● TASK STATEMENT
In the data that follows, determine how many lines contain the word "lbrace", and give only that number.

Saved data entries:
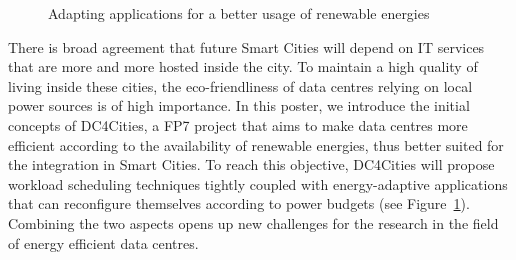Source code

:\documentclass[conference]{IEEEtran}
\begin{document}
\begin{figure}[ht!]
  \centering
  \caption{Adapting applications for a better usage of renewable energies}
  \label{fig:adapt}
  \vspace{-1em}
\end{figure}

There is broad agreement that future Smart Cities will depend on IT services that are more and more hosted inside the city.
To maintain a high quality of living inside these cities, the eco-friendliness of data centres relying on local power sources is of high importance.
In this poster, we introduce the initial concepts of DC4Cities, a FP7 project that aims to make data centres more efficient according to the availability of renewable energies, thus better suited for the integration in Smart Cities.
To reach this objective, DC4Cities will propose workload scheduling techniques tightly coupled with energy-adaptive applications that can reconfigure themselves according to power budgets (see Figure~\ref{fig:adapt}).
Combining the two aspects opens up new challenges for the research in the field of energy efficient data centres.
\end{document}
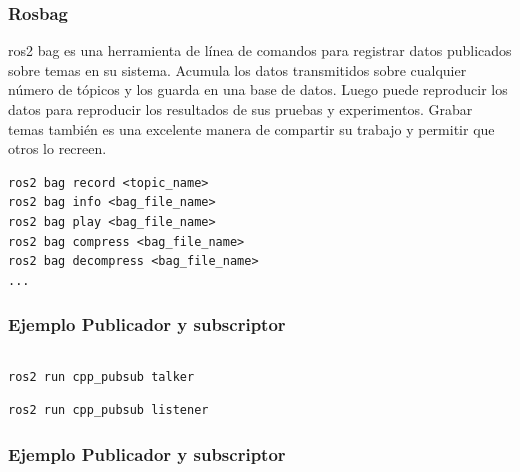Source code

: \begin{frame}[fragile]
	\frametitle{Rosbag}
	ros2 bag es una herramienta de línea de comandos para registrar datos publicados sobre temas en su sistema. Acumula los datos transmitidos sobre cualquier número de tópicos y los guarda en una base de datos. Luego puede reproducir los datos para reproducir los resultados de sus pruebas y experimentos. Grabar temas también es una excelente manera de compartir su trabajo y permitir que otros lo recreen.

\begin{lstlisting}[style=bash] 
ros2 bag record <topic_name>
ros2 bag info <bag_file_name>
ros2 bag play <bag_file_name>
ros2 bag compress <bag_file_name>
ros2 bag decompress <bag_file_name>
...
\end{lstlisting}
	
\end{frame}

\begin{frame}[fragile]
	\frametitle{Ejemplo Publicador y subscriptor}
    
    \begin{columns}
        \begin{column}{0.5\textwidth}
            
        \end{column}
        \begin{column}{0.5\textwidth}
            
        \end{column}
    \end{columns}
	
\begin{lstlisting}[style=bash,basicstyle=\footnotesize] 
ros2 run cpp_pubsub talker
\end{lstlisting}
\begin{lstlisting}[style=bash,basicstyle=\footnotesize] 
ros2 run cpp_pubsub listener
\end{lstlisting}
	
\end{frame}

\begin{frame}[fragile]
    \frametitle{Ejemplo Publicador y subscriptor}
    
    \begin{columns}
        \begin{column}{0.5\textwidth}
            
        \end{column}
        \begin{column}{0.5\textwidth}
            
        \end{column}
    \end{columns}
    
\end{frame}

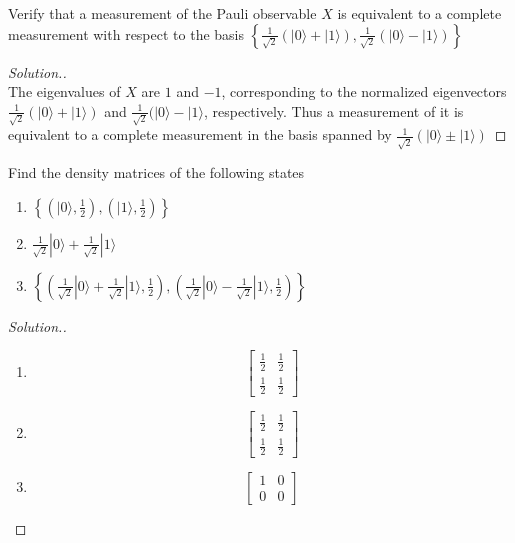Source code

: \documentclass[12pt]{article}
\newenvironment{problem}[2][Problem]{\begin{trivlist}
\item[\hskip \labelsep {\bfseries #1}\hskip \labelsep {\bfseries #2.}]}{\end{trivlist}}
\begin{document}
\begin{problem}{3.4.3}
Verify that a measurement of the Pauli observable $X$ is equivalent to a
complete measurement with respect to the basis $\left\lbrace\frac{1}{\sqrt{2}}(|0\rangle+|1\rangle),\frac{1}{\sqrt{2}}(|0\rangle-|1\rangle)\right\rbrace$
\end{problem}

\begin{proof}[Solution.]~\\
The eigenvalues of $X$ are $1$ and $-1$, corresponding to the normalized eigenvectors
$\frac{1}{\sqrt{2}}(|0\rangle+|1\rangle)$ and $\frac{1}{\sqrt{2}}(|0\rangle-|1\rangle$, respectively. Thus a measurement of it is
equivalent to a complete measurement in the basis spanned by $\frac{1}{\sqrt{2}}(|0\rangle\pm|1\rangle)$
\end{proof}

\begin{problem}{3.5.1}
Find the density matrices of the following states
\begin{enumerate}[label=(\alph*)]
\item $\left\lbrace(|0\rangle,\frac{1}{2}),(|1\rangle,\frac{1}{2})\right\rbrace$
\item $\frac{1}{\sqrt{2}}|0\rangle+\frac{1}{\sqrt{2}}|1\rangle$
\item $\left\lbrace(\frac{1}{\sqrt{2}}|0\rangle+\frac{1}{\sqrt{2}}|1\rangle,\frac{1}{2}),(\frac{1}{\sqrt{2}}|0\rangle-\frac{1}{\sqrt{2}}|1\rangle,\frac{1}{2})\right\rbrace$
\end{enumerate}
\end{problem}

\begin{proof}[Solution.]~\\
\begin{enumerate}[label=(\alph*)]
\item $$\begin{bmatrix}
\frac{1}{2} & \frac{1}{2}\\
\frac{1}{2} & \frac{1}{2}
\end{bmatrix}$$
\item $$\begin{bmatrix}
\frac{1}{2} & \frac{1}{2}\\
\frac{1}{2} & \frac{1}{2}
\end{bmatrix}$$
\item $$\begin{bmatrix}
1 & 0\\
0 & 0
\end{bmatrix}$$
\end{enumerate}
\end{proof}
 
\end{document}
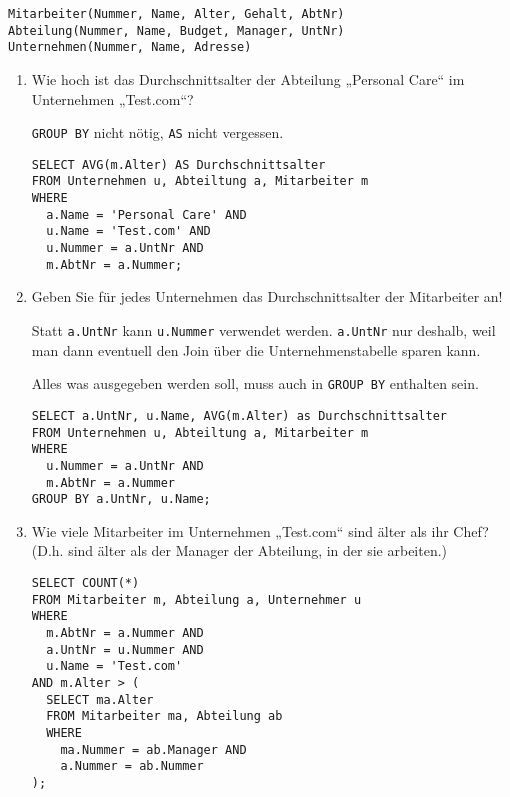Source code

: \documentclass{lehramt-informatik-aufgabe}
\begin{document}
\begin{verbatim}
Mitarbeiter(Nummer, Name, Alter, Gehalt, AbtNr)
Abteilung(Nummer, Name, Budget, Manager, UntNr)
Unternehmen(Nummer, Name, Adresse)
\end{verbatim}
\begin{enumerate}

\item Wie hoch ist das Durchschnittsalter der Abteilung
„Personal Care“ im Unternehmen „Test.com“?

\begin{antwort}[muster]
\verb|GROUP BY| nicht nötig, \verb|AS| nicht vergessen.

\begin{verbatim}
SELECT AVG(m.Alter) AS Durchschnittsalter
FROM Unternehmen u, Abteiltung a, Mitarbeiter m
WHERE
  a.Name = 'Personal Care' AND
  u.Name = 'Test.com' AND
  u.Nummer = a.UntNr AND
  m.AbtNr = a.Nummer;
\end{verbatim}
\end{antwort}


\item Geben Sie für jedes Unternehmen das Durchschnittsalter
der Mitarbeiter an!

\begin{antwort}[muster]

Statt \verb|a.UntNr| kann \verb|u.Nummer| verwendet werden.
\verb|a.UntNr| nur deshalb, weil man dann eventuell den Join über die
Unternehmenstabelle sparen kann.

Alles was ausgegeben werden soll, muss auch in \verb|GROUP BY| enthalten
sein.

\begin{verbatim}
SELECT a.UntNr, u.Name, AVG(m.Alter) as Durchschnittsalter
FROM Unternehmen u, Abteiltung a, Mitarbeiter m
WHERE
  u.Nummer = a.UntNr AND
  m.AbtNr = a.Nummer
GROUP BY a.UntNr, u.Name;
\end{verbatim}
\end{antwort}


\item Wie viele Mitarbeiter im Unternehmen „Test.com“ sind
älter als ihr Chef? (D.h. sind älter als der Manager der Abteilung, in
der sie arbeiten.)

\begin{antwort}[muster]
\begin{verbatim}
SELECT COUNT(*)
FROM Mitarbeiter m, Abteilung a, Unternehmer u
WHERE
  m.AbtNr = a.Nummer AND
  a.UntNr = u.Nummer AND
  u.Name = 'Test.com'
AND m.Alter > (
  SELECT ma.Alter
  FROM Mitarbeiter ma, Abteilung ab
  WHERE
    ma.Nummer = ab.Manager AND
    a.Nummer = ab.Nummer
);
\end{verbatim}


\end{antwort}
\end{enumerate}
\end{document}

● SOLUTION TO THE PROBLEM
3